This invention disclosure describes a method for realizing a long chirped planar-waveguide Bragg grating with Archemedes' spiral geometry that can fit in a small area (˜1 m can be realized in an area of 1 cm2) and provide large dispersion. The ability to form the grating in such a small area enables fabrication with only a single photolithography mask. Therefore the large physical translation associated with long CFBG fabrication methods is avoided, and the associated specialized fabrication equipment is replaced by standard photolithography equipment. Utilizing photolithography fabrication techniques enables fabrication of planar-waveguide Bragg gratings with custom dispersion profiles for different applications.

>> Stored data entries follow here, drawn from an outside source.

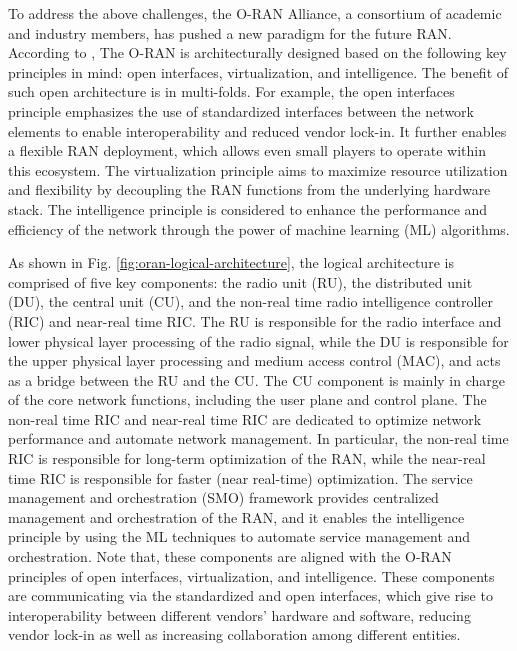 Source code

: \documentclass[]{IEEEtran}
\begin{document}
	
To address the above challenges, the O-RAN Alliance, a consortium of academic and industry members, has pushed a new paradigm for the future RAN. According to \cite{O-RAN.WG1.O-RAN-Architecture-Description-v07.00}, The O-RAN is architecturally designed based on the following key principles in mind: open interfaces, virtualization, and intelligence. The benefit of such open architecture is in multi-folds. For example, the open interfaces principle emphasizes the use of standardized interfaces between the network elements to enable interoperability and reduced vendor lock-in. It further  enables a flexible RAN deployment, which allows even small players to operate within this ecosystem. The virtualization principle aims to maximize resource utilization and flexibility by decoupling the RAN functions from the underlying hardware stack. The intelligence principle is considered to enhance the performance and efficiency of the network through the power of machine learning (ML) algorithms.  
	
	As shown in Fig. \ref{fig:oran-logical-architecture},  the logical architecture is comprised of five key components: the radio unit (RU), the distributed unit (DU), the central unit (CU), and the non-real time radio intelligence controller (RIC) and near-real time RIC. The RU is responsible for the radio interface and lower physical layer processing of the radio signal, while the DU is responsible for the upper physical layer processing and medium access control (MAC), and acts as a bridge between the RU and the CU. The CU component is mainly in charge of the core network functions, including the user plane and control plane. The non-real time RIC and near-real time RIC are dedicated to optimize network performance and automate network management. In particular, the non-real time RIC is responsible for long-term optimization of the RAN, while the near-real time RIC is responsible for faster (near real-time) optimization. The service management and orchestration (SMO) framework  provides centralized management and orchestration of the RAN, and it enables the intelligence principle by using the ML techniques to automate service management and orchestration. Note that, these components are aligned with the O-RAN principles of open interfaces, virtualization, and intelligence. These components are communicating via the standardized and open interfaces, which give rise to interoperability between different vendors' hardware and software, reducing vendor lock-in as well as increasing collaboration among different entities.
	
\end{document}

Two common dispersive devices are Chirped Fiber Bragg Gratings (CFBG) and Dispersion Compensation Fiber (DCF). The formation of gratings in optical fiber is commonly done by UV exposure to the core of the fiber to produce a periodic index modulation. A conventional way to fabricate long CFBG is by stitching together smaller grating segments. A small length of fiber grating is written with a UV interferogram, a translation stage moves the fiber and the next segment is written. This process continues until the whole grating is formed. In order to properly align and stitch together the segments, the precise location of the fiber must be known. The accuracy of the fiber location is limited by the motion stage encoder moving the fiber. Extremely precise tolerances in the mechanical and optical systems must be maintained in order to properly form the complete grating. This has led to the development of specialized precision equipment for fabrication of long gratings. Current CFBG technology can deliver 10 m long 2.5 ns/nm group velocity dispersion over entire optical C band (40 nm) with <4 dB insertion loss.
DCF has dispersion of −100 ps/nm/km with insertion loss of 0.6 dB/km. In order to achieve a large dispersion, a long length of DCF is required. Having a long length of DCF in a system not only increases the overall system size, but also introduces extra insertion loss. For example, 25 km of DCF fiber is required to achieve 2.5 ns/nm dispersion, and introduces 15 dB insertion loss.
This concept is motivated by recent advances in the development of low optical propagation loss planar-waveguides. Integrated photonic device fabricated in silica planar-waveguides has been demonstrated with <2 dB/m propagation loss, where the waveguide material platform design was 15 μm silica under cladding, 4 μm silica core with 1.5% index contrast, 22 μm silica top cladding, on a silicon substrate. Extra-low-loss planar-waveguides has been demonstrated (<0.1 dB/m), where the waveguides are fabricated on a silicon substrate with 15 μm of silica lower cladding, Si3N4 core, and 15 μm silica top cladding.